------ DATA SUPPLIED ------
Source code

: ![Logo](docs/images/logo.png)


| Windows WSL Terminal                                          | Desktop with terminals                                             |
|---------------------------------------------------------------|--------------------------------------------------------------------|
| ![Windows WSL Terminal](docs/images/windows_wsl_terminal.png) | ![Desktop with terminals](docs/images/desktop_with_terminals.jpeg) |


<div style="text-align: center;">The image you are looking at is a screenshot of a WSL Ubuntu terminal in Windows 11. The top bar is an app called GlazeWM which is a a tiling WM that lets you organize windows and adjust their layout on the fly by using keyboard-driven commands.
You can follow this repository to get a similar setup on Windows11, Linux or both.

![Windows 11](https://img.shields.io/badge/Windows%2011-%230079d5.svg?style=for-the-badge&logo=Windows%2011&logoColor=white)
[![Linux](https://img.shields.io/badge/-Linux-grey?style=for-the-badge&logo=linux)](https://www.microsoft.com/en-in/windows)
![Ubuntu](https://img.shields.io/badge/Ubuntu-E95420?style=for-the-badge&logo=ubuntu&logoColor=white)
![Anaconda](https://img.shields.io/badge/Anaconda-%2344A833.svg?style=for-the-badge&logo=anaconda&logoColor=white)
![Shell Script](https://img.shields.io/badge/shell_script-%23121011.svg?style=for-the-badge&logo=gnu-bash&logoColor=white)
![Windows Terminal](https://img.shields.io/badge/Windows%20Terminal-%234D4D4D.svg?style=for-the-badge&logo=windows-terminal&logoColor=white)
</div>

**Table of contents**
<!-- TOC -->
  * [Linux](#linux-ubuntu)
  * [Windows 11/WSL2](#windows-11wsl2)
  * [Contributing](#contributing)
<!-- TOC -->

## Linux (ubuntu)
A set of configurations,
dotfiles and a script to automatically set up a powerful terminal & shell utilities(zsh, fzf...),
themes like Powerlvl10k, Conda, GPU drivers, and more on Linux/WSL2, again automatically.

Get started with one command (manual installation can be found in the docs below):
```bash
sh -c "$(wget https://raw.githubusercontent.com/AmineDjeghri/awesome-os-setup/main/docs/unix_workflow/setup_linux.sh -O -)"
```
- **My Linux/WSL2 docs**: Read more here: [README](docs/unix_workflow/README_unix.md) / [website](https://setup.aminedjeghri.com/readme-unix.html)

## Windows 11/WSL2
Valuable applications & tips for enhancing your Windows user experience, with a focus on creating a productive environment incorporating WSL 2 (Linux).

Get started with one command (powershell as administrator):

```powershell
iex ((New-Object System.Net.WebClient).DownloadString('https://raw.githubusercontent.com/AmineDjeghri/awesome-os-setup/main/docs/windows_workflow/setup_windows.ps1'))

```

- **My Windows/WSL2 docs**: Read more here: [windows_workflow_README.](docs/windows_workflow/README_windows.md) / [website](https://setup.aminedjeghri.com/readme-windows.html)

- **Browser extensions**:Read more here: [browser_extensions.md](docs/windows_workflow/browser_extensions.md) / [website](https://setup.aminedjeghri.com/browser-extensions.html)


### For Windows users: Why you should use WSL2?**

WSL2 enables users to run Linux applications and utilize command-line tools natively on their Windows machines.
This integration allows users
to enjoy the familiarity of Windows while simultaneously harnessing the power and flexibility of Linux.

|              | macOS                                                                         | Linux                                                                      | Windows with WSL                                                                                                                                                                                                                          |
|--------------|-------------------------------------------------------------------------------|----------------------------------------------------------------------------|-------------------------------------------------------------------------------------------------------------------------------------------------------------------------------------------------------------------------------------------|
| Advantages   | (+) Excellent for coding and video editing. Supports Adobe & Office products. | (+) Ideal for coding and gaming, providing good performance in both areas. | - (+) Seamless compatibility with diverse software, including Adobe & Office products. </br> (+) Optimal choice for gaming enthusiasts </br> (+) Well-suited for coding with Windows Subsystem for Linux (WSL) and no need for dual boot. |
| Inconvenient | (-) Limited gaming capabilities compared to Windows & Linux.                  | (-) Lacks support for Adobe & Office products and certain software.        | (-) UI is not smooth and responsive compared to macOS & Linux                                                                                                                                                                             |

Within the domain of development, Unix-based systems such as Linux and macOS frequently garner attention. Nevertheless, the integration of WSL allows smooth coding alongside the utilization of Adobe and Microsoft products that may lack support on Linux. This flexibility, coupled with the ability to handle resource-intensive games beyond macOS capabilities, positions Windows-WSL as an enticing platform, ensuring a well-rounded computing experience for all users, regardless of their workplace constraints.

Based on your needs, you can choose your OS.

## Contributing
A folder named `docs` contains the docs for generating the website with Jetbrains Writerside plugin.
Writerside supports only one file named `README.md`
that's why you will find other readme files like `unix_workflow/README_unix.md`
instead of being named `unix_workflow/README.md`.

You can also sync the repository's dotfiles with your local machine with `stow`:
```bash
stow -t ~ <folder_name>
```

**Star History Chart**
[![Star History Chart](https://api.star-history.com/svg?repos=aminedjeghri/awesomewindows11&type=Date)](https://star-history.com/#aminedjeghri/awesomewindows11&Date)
------
**WORK TO BE COMPLETED**: Pull every line containing "allows" out of the material and copy it.

**WORKED SOLUTION**:
This integration allows users
Within the domain of development, Unix-based systems such as Linux and macOS frequently garner attention. Nevertheless, the integration of WSL allows smooth coding alongside the utilization of Adobe and Microsoft products that may lack support on Linux. This flexibility, coupled with the ability to handle resource-intensive games beyond macOS capabilities, positions Windows-WSL as an enticing platform, ensuring a well-rounded computing experience for all users, regardless of their workplace constraints.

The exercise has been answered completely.